Davor stand nach dem Frühstück aber noch ein Abstecher in das Informationszentrum des Nationalparks auf dem Programm. Dort wurden wir darauf hingewiesen, dass es dort zum Teil so rutschig ist, dass wir besser Schuhketten haben sollten - im Grunde das gleiche Prinzip wie die Schnehketten beim Auto. Daher haben wir uns die noch gekauft.
Auf dem Weg zum Johnston Canyon sind wir zunächst drüber gestolpert, dass der direkte Weg gesperrt ist - das ist die Sperrung des Bow Valley Parkways, die wir an unserem Ankunftstag umfahren hatten. Aber zum Glück kommt man über einen (etwas größeren) Umweg doch noch ans Ziel oder besser an den Startpunkt der Wanderung.
Der Weg führt zunächst direkt am Wasser in der Schlucht entlang und ist gut ausgebaut, sodass bis zu den unteren Wasserfällen viele Touristen und Spaziergänger unterwegs waren.
Vorbei an vielen kleineren Wasserfällen, Stromschnellen und größeren und kleineren Eiszapfen wanderten wir zu den unteren Wasserfälle weiter. Diese kann man von vier Stellen beobachten. Direkt unterhalb der Fälle gibt es eine Brücke, die über den Fluss führt und von der man die Fälle von unten sieht. Hinter dieser Brücke gibt es einen Höhleneingang, der auf einen kleinen Balkon über dem Becken zwischen den beiden Stufen führt - so steht man quasi mitten im Wasserfall!
Auf dem Weg zu den oberen Wasserfällen kommt man an den beiden anderen Aussichtspunkten vorbei, die eine Sicht von oben ermöglichen. Der Weg führte dann teilweise oberhalb des Canyons entlang und war zum Teil schon deutlich steiler - entsprechend weniger Menschen waren hier noch unterwegs.

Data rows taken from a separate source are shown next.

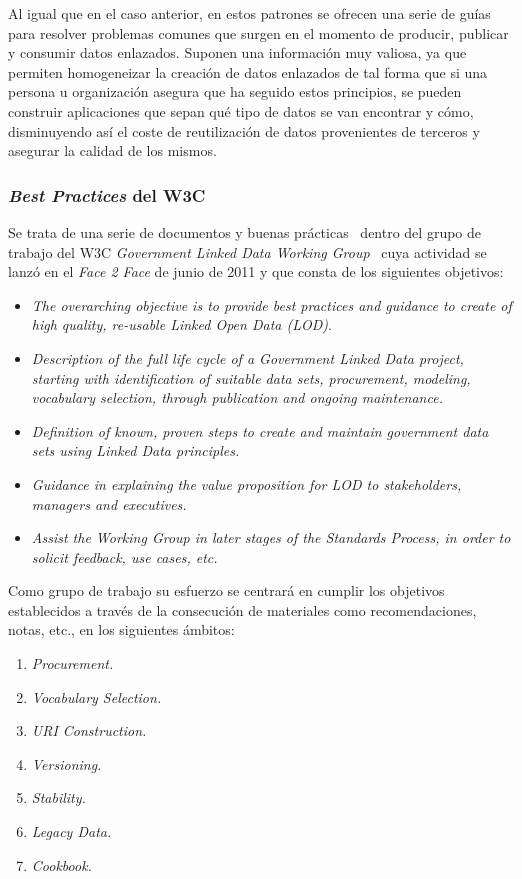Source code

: Al igual que en el caso anterior, en estos patrones se ofrecen una serie de guías para resolver problemas comunes
que surgen en el momento de producir, publicar y consumir datos enlazados. Suponen una información muy valiosa, ya que
permiten homogeneizar la creación de datos enlazados de tal forma que si una persona u organización asegura que ha 
seguido estos principios, se pueden construir aplicaciones que sepan qué tipo de datos se van encontrar y cómo, disminuyendo
así el coste de reutilización de datos provenientes de terceros y asegurar la calidad de los mismos.

\subsubsection{\textit{Best Practices} del W3C}
Se trata de una serie de documentos y buenas prácticas~\cite{best-gld} dentro del 
grupo de trabajo del \gls{W3C} \textit{Government Linked Data Working Group}~\cite{gld-group} cuya actividad se lanzó
 en el \textit{Face 2 Face} de junio de 2011 y que consta de los siguientes objetivos:

\begin{itemize}
 \item \textit{The overarching objective is to provide best practices and guidance to create of high quality, re-usable Linked Open Data (LOD)}.
 \item \textit{Description of the full life cycle of a Government Linked Data project, starting with identification of suitable data sets, procurement, modeling, vocabulary selection, through publication and ongoing maintenance.}
 \item \textit{Definition of known, proven steps to create and maintain government data sets using Linked Data principles.}
  \item \textit{Guidance in explaining the value proposition for LOD to stakeholders, managers and executives.}
  \item \textit{Assist the Working Group in later stages of the Standards Process, in order to solicit feedback, use cases, etc.}
\end{itemize}

Como grupo de trabajo su esfuerzo se centrará en cumplir los objetivos establecidos a través de la consecución de materiales como 
recomendaciones, notas, etc., en los siguientes ámbitos:
\begin{enumerate}
 \item  \textit{Procurement.}
 \item  \textit{Vocabulary Selection.}
 \item \textit{URI Construction.}
   \item \textit{Versioning.}
   \item \textit{Stability.}
   \item \textit{Legacy Data.}
   \item \textit{Cookbook.} 
\end{enumerate}

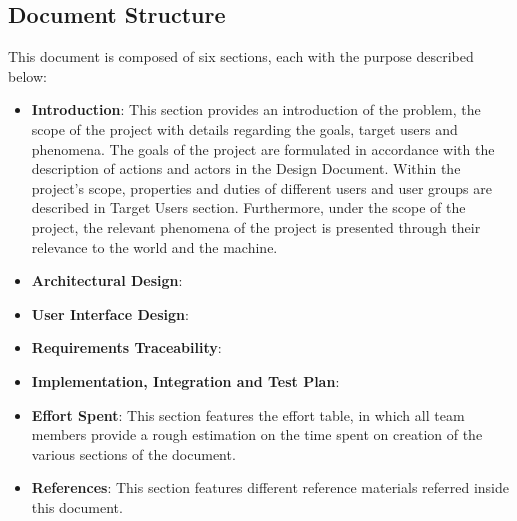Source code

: \subsection{Document Structure}
This document is composed of six sections, each with the purpose described below: \\
\begin{itemize}
    \item \textbf{Introduction}: This section provides an introduction of the problem, the scope of the project with details regarding the goals, target users and phenomena.
    The goals of the project are formulated in accordance with the description of actions and actors in the Design Document.
    Within the project's scope, properties and duties of different users and user groups are described in Target Users section.
    Furthermore, under the scope of the project, the relevant phenomena of the project is presented through their relevance to the world and the machine.
    \item \textbf{Architectural Design}:
    \item \textbf{User Interface Design}:

    \item \textbf{Requirements Traceability}:
    \item \textbf{Implementation, Integration and Test Plan}:
    \item \textbf{Effort Spent}: This section features the effort table, in which all team members provide a rough estimation on the time spent on creation of the various sections of the document.
    \item \textbf{References}: This section features different reference materials referred inside this document.
\end{itemize}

Wie schon auf dem Weg zu den unteren Fällen, gab es auch hier viele Kleinode und tolle Stellen im Canyon zu entdecken - insbesondere die tollen Eiszapfenvorhänge haben es mir angetan.

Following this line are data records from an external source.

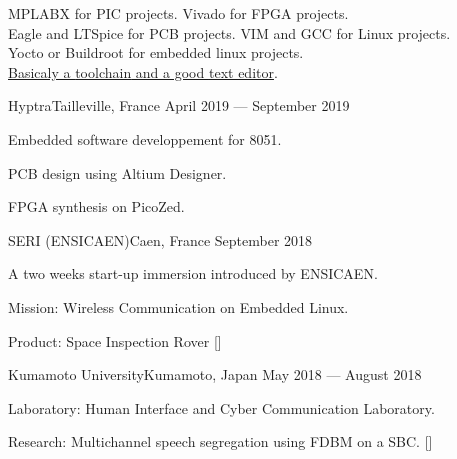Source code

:\documentclass{faresume}
\begin{document}
\begin{column}[\leftcolumnwidth]


        \addcontent
        {
            \textmd{MPLABX} for PIC projects.
            \textmd{Vivado} for FPGA projects.\\
            \textmd{Eagle} and \textmd{LTSpice} for PCB projects.
            \textmd{VIM} and \textmd{GCC} for Linux projects.\\
            \textmd{Yocto} or \textmd{Buildroot} for embedded linux projects.\\
            \underline{Basicaly a \textmd{toolchain} and a good \textmd{text editor}}.
        }{}{}{}{}


            {Hyptra}{Tailleville, France}
            {April 2019 --- September 2019}
            {
                \begin{additems}
                    \item Embedded software developpement for 8051.
                    \item PCB design using Altium Designer.
                    \item FPGA synthesis on PicoZed.
                \end{additems}
            }

            {SERI (ENSICAEN)}{Caen, France}
            {September 2018}
            {
                \begin{additems}
                    \item A two weeks start-up immersion introduced by ENSICAEN.
                    \item Mission: Wireless Communication on Embedded Linux.
                    \item Product: Space Inspection Rover []
                \end{additems}
            }

            {Kumamoto University}{Kumamoto, Japan}
            {May 2018 --- August 2018}
            {
                \begin{additems}
                    \item Laboratory: Human Interface and Cyber Communication Laboratory.
                    \item Research: Multichannel speech segregation using FDBM on a SBC. []
                \end{additems}
            }


\end{column}
\end{document}
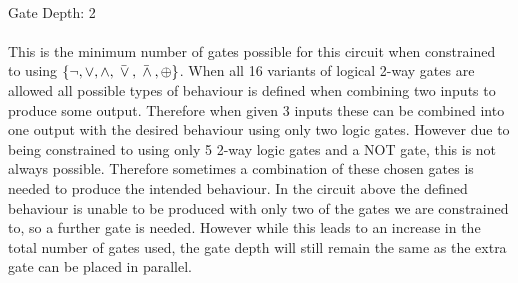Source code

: \documentclass{article}
\newcommand{\lnor}{\bar{\hspace*{0.3em}\lor\hspace*{0.2em}}}
\newcommand{\lnand}{\bar{\hspace*{0.3em}\land\hspace*{0.2em}}}
\newcommand{\lxor}{\oplus}
\begin{document}
\begin{enumerate}
         \\ Gate Depth: 2 \\ \\ This is the minimum number of gates possible for this circuit when constrained to using $\left\{\lnot, \lor, \land, \lnor, \lnand, \lxor \right\}$.
        When all 16 variants of logical 2-way gates are allowed all possible types of behaviour is defined when combining two inputs to produce some output.
        Therefore when given 3 inputs these can be combined into one output with the desired behaviour using only two logic gates.
        However due to being constrained to using only 5 2-way logic gates and a NOT gate, this is not always possible.
        Therefore sometimes a combination of these chosen gates is needed to produce the intended behaviour.
        In the circuit above the defined behaviour is unable to be produced with only two of the gates we are constrained to, so a further gate is needed.
        However while this leads to an increase in the total number of gates used, the gate depth will still remain the same as the extra gate can be placed in parallel.\\ \\


\end{enumerate}
\end{document}
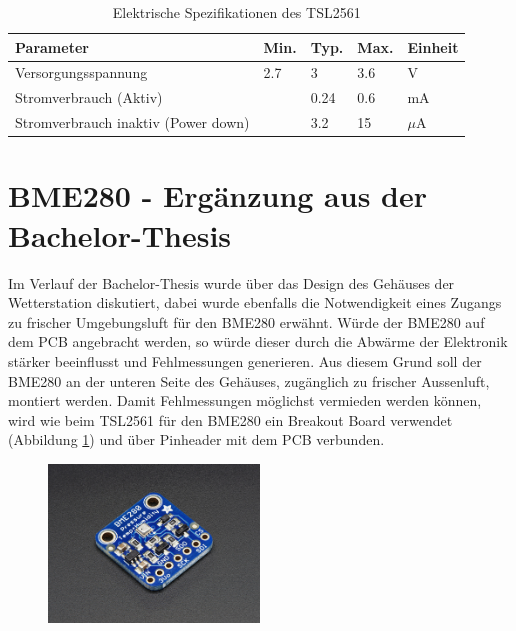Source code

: \begin{table}[h]
  \centering
  \caption{Elektrische Spezifikationen des TSL2561 \cite{TSL2561}}
    \begin{tabular}{lllll}
    \toprule
    \textbf{Parameter} & \textbf{Min.} & \textbf{Typ.} & \textbf{Max.} & \textbf{Einheit} \\
    \midrule
    Versorgungsspannung & 2.7  & 3   & 3.6   & V \\
    Stromverbrauch (Aktiv) &       & 0.24   & 0.6   & mA \\
    Stromverbrauch inaktiv (Power down) &       & 3.2   & 15 & $\mu$A \\
    \bottomrule
    \end{tabular}%
  \label{tab:TSL2561}%
\end{table}%

\section{BME280 - Ergänzung aus der Bachelor-Thesis}
Im Verlauf der Bachelor-Thesis wurde über das Design des Gehäuses der Wetterstation diskutiert, dabei wurde ebenfalls die Notwendigkeit eines Zugangs zu frischer Umgebungsluft für den BME280 erwähnt. Würde der BME280 auf dem PCB angebracht werden, so würde dieser durch die Abwärme der Elektronik stärker beeinflusst und Fehlmessungen generieren. Aus diesem Grund soll der BME280 an der unteren Seite des Gehäuses, zugänglich zu frischer Aussenluft, montiert werden. Damit Fehlmessungen möglichst vermieden werden können, wird wie beim TSL2561 für den BME280 ein Breakout Board verwendet (Abbildung \ref{fig:BME_Breakout}) und über Pinheader mit dem PCB verbunden.\\

\begin{figure}[hbtp]
\centering
\includegraphics[width=0.5\textwidth]{graphics/BME280/BME280_Breakout.JPG}
\label{fig:BME_Breakout}
\end{figure}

An den oberen Fällen führte zunächst ein Steg unterhalb der Fälle entlang, sodass man diese von unten sehen konnte und oberhalb gab es dann noch einen kleinen Aussichtsbalkon. Auf dem Weg zwischen den beiden Aussichtspunkten sind wir noch einem Eichhörnchen begegnet, das sich zunächst in aller Ruhe beim Knabbern an einer Nuss fotografieren lies und danach noch ein wenig posierte, bevor es wieder Richtung Baum verschwand.
Danach ging es weiter in Richtung der Ink Pots (wörtlich "Tintenfässer"), das sind insgesamt fünf Quellseen, von denen jeder eine andere Farbe hat, da das Wasser mit unterschiedlicher Geschwindigkeit aus dem Boden kommt und somit unterschiedlich viel Sediment mitführt. Der Weg führte zum Teil auf sehr steilen und dabei rutschigen und vereisten Pfaden durch den Wald - mitten durch eine wunderschöne Winterlandschaft.
Der Weg führte deutlich über die Höhe der Inkpots hinaus, sodass wir bereits auf dem Hinweg gut 100 Höhenmeter wieder hinabsteigen mussten (und das heißt, dass die auf dem Rückweg auch wieder nach oben geklettert werden müssen...). Immerhin wurden wir oben mit einer grandiosen Aussicht belohnt.
Die Ink Pots waren leider überwiegend zugefroren, sodass man die unterschiedlichen Farben eher erahnen musste. Im nicht zugefrorenem See konnte man zuschauen, wie das Wasser durch den Boden gedrückt wurde - der Grund des Sees brodelte an der Stelle. Daneben lagerten sich die Sedimente in feinen Mustern ab.
Für die steilen Abstiege auf dem Rückweg habe ich dann doch die Schuhketten dran gemacht. Ich war vorher zugegebenermaßen etwas skeptisch, ob die Dinger wirklich helfen - aber man hat einen super Halt und kann auch problemlos auf den vereisten Stellen einfach runterlaufen, als ob man es mit trockenem und festem Grund zu tun hätte.
Am Auto angekommen ging es zurück nach Banff zu den oberen heißen Quellen. Es gibt nach einer Wanderung nichts entspannteres als in einem Außenpool bei 39°C Wassertemperatur den Blick auf die schneebedeckten Berggipfel ringsum zu genießen. Da das Wasser sehr schwefelhaltig ist, dufteten wir und später auch unser Zimmer trotz gründlichen Duschens leicht nach Schwefel...
Zum Abschluss und zur Feier des Tages (Thanksgiving in Kanada!) gab es als Abendessen im Pub ein köstliches Drei-Gänge-Truthahnmenü.